I had never even heard of a “theology of desire” until IVP Books sent me a copy of Jen Pollock Michel’s Teach Us To Want: longing, ambition and the life of faith (2014). Curious, I started reading and discovered a beautifully written and deeply personal book focused on desire–part personal confession by the author who is also the mother of five children; part meditation on Scripture both Old and New Testaments; part theological reflection with references to Thomas Aquinas, Dietrich Bonhoeffer, Madeleine L’Engle, Kathleen Norris, and many other writers.
Is it wrong to want something? Given two options, is the least desirable option always the most holy? Can we ever trust our desires?
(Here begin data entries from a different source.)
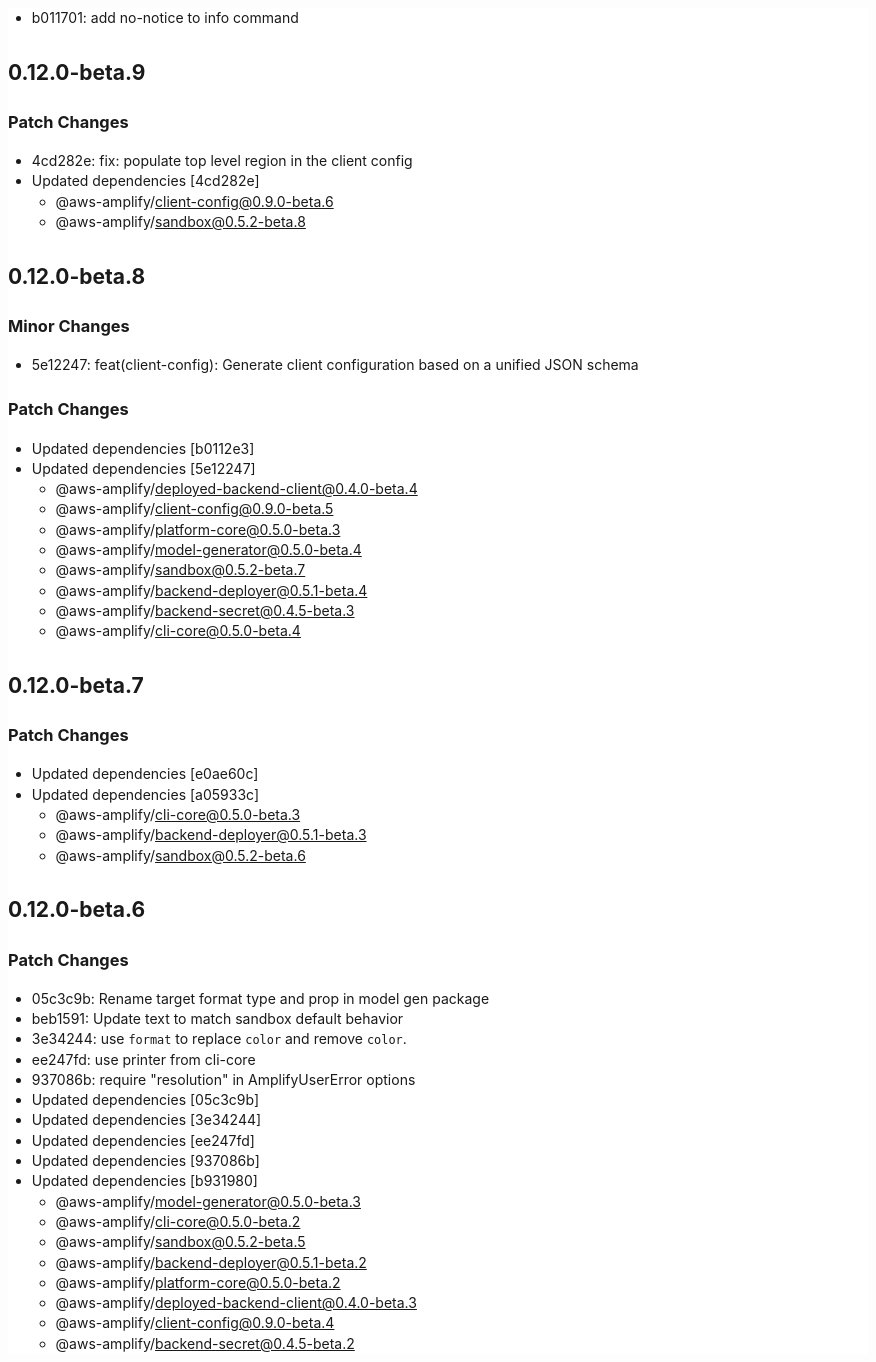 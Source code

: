 - b011701: add no-notice to info command

## 0.12.0-beta.9

### Patch Changes

- 4cd282e: fix: populate top level region in the client config
- Updated dependencies [4cd282e]
  - @aws-amplify/client-config@0.9.0-beta.6
  - @aws-amplify/sandbox@0.5.2-beta.8

## 0.12.0-beta.8

### Minor Changes

- 5e12247: feat(client-config): Generate client configuration based on a unified JSON schema

### Patch Changes

- Updated dependencies [b0112e3]
- Updated dependencies [5e12247]
  - @aws-amplify/deployed-backend-client@0.4.0-beta.4
  - @aws-amplify/client-config@0.9.0-beta.5
  - @aws-amplify/platform-core@0.5.0-beta.3
  - @aws-amplify/model-generator@0.5.0-beta.4
  - @aws-amplify/sandbox@0.5.2-beta.7
  - @aws-amplify/backend-deployer@0.5.1-beta.4
  - @aws-amplify/backend-secret@0.4.5-beta.3
  - @aws-amplify/cli-core@0.5.0-beta.4

## 0.12.0-beta.7

### Patch Changes

- Updated dependencies [e0ae60c]
- Updated dependencies [a05933c]
  - @aws-amplify/cli-core@0.5.0-beta.3
  - @aws-amplify/backend-deployer@0.5.1-beta.3
  - @aws-amplify/sandbox@0.5.2-beta.6

## 0.12.0-beta.6

### Patch Changes

- 05c3c9b: Rename target format type and prop in model gen package
- beb1591: Update text to match sandbox default behavior
- 3e34244: use `format` to replace `color` and remove `color`.
- ee247fd: use printer from cli-core
- 937086b: require "resolution" in AmplifyUserError options
- Updated dependencies [05c3c9b]
- Updated dependencies [3e34244]
- Updated dependencies [ee247fd]
- Updated dependencies [937086b]
- Updated dependencies [b931980]
  - @aws-amplify/model-generator@0.5.0-beta.3
  - @aws-amplify/cli-core@0.5.0-beta.2
  - @aws-amplify/sandbox@0.5.2-beta.5
  - @aws-amplify/backend-deployer@0.5.1-beta.2
  - @aws-amplify/platform-core@0.5.0-beta.2
  - @aws-amplify/deployed-backend-client@0.4.0-beta.3
  - @aws-amplify/client-config@0.9.0-beta.4
  - @aws-amplify/backend-secret@0.4.5-beta.2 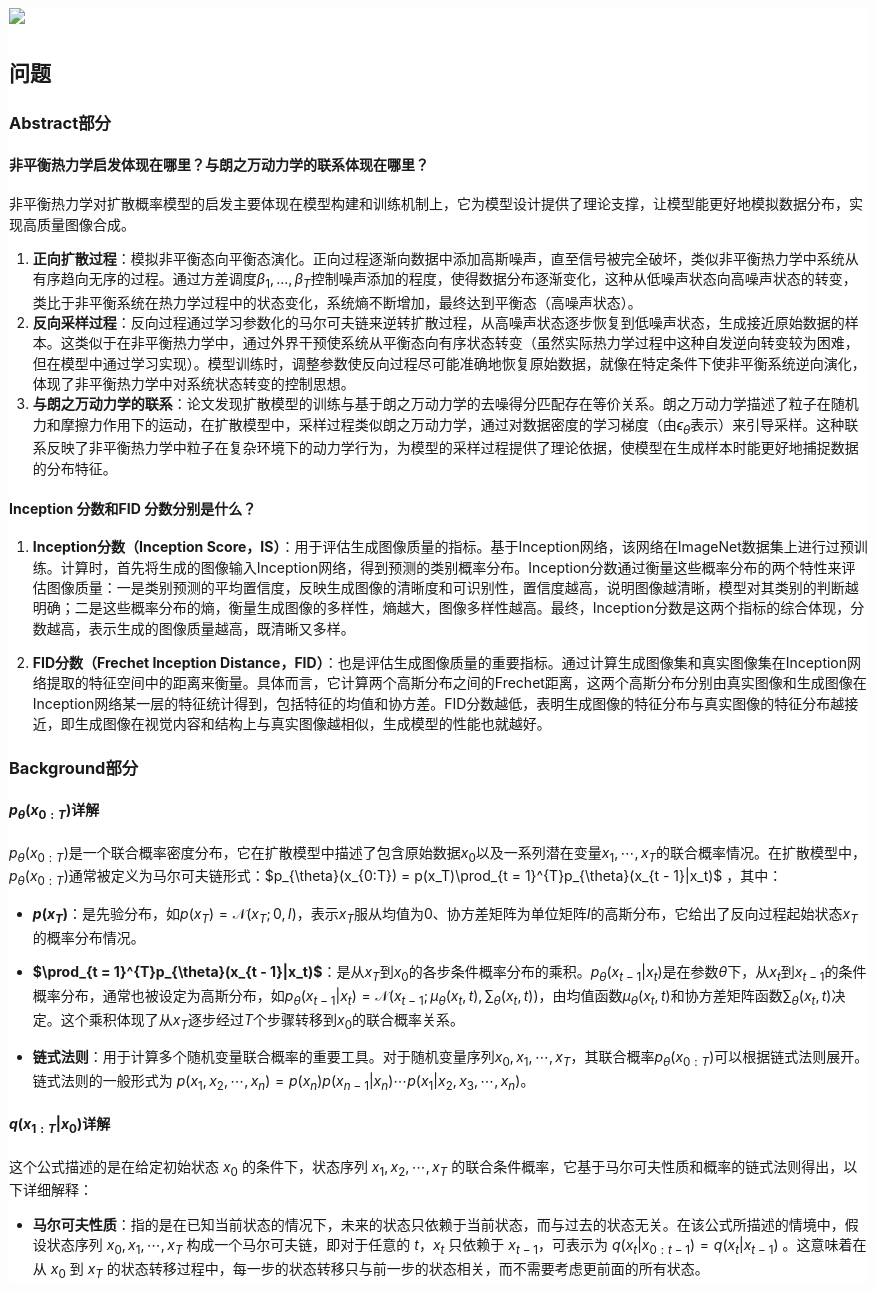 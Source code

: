 ![](f_19.png)

## 问题

### Abstract部分

#### 非平衡热力学启发体现在哪里？与朗之万动力学的联系体现在哪里？

非平衡热力学对扩散概率模型的启发主要体现在模型构建和训练机制上，它为模型设计提供了理论支撑，让模型能更好地模拟数据分布，实现高质量图像合成。

1. **正向扩散过程**：模拟非平衡态向平衡态演化。正向过程逐渐向数据中添加高斯噪声，直至信号被完全破坏，类似非平衡热力学中系统从有序趋向无序的过程。通过方差调度$\beta_{1}, ..., \beta_{T}$控制噪声添加的程度，使得数据分布逐渐变化，这种从低噪声状态向高噪声状态的转变，类比于非平衡系统在热力学过程中的状态变化，系统熵不断增加，最终达到平衡态（高噪声状态）。
2. **反向采样过程**：反向过程通过学习参数化的马尔可夫链来逆转扩散过程，从高噪声状态逐步恢复到低噪声状态，生成接近原始数据的样本。这类似于在非平衡热力学中，通过外界干预使系统从平衡态向有序状态转变（虽然实际热力学过程中这种自发逆向转变较为困难，但在模型中通过学习实现）。模型训练时，调整参数使反向过程尽可能准确地恢复原始数据，就像在特定条件下使非平衡系统逆向演化，体现了非平衡热力学中对系统状态转变的控制思想。
3. **与朗之万动力学的联系**：论文发现扩散模型的训练与基于朗之万动力学的去噪得分匹配存在等价关系。朗之万动力学描述了粒子在随机力和摩擦力作用下的运动，在扩散模型中，采样过程类似朗之万动力学，通过对数据密度的学习梯度（由$\epsilon_{\theta}$表示）来引导采样。这种联系反映了非平衡热力学中粒子在复杂环境下的动力学行为，为模型的采样过程提供了理论依据，使模型在生成样本时能更好地捕捉数据的分布特征。

#### Inception 分数和FID 分数分别是什么？

1. **Inception分数（Inception Score，IS）**：用于评估生成图像质量的指标。基于Inception网络，该网络在ImageNet数据集上进行过预训练。计算时，首先将生成的图像输入Inception网络，得到预测的类别概率分布。Inception分数通过衡量这些概率分布的两个特性来评估图像质量：一是类别预测的平均置信度，反映生成图像的清晰度和可识别性，置信度越高，说明图像越清晰，模型对其类别的判断越明确；二是这些概率分布的熵，衡量生成图像的多样性，熵越大，图像多样性越高。最终，Inception分数是这两个指标的综合体现，分数越高，表示生成的图像质量越高，既清晰又多样。

2. **FID分数（Frechet Inception Distance，FID）**：也是评估生成图像质量的重要指标。通过计算生成图像集和真实图像集在Inception网络提取的特征空间中的距离来衡量。具体而言，它计算两个高斯分布之间的Frechet距离，这两个高斯分布分别由真实图像和生成图像在Inception网络某一层的特征统计得到，包括特征的均值和协方差。FID分数越低，表明生成图像的特征分布与真实图像的特征分布越接近，即生成图像在视觉内容和结构上与真实图像越相似，生成模型的性能也就越好。

### Background部分

#### $p_{\theta}(x_{0:T})$详解

$p_{\theta}(x_{0:T})$是一个联合概率密度分布，它在扩散模型中描述了包含原始数据$x_0$以及一系列潜在变量$x_1,\cdots,x_T$的联合概率情况。在扩散模型中，$p_{\theta}(x_{0:T})$通常被定义为马尔可夫链形式：$p_{\theta}(x_{0:T}) = p(x_T)\prod_{t = 1}^{T}p_{\theta}(x_{t - 1}|x_t)$ ，其中：

- **$p(x_T)$**：是先验分布，如$p(x_T) = \mathcal{N}(x_T; 0, I)$，表示$x_T$服从均值为$0$、协方差矩阵为单位矩阵$I$的高斯分布，它给出了反向过程起始状态$x_T$的概率分布情况。
- **$\prod_{t = 1}^{T}p_{\theta}(x_{t - 1}|x_t)$**：是从$x_T$到$x_0$的各步条件概率分布的乘积。$p_{\theta}(x_{t - 1}|x_t)$是在参数$\theta$下，从$x_t$到$x_{t - 1}$的条件概率分布，通常也被设定为高斯分布，如$p_{\theta}(x_{t - 1}|x_t) = \mathcal{N}(x_{t - 1}; \mu_{\theta}(x_t, t), \sum_{\theta}(x_t, t))$，由均值函数$\mu_{\theta}(x_t, t)$和协方差矩阵函数$\sum_{\theta}(x_t, t)$决定。这个乘积体现了从$x_T$逐步经过$T$个步骤转移到$x_0$的联合概率关系。

- **链式法则**：用于计算多个随机变量联合概率的重要工具。对于随机变量序列$x_0,x_1,\cdots,x_T$，其联合概率$p_{\theta}(x_{0:T})$可以根据链式法则展开。链式法则的一般形式为 $p(x_1,x_2,\cdots,x_n)=p(x_n)p(x_{n - 1}|x_n)\cdots p(x_1|x_2,x_3,\cdots,x_n)$。

#### $q(x_{1:T}|x_0)$详解

这个公式描述的是在给定初始状态 $x_0$ 的条件下，状态序列 $x_1,x_2,\cdots,x_T$ 的联合条件概率，它基于马尔可夫性质和概率的链式法则得出，以下详细解释：

- **马尔可夫性质**：指的是在已知当前状态的情况下，未来的状态只依赖于当前状态，而与过去的状态无关。在该公式所描述的情境中，假设状态序列 $x_0,x_1,\cdots,x_T$ 构成一个马尔可夫链，即对于任意的 $t$，$x_t$ 只依赖于 $x_{t - 1}$，可表示为 $q(x_t|x_{0:t - 1}) = q(x_t|x_{t - 1})$ 。这意味着在从 $x_0$ 到 $x_T$ 的状态转移过程中，每一步的状态转移只与前一步的状态相关，而不需要考虑更前面的所有状态。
What is the role of confession, prayer, and Christian community?
To explore these and related questions, the author shares stories from her own life–her conversion at the age of 16, her marriage and later encounter with a flirtatious co-worker, her difficult pregnancies. She draws on the Lord’s Prayer as a framework to talk about desire, and how it relates to our bodies, to holiness, to neighbours, to community.
I would have loved to see more on the tension between desire and self-sacrifice; between wanting-and-gaining-the-whole-world and carrying the cross (Matthew 16:24-26); between the Lord’s prayer as desire and Jesus’ prayer in the Garden of Gethsemane “Father, if you are willing, take this cup from me; yet not my will, but yours be done” (Luke 22:42). I wish the book had a Scripture index, so I could go back and check for these and other references.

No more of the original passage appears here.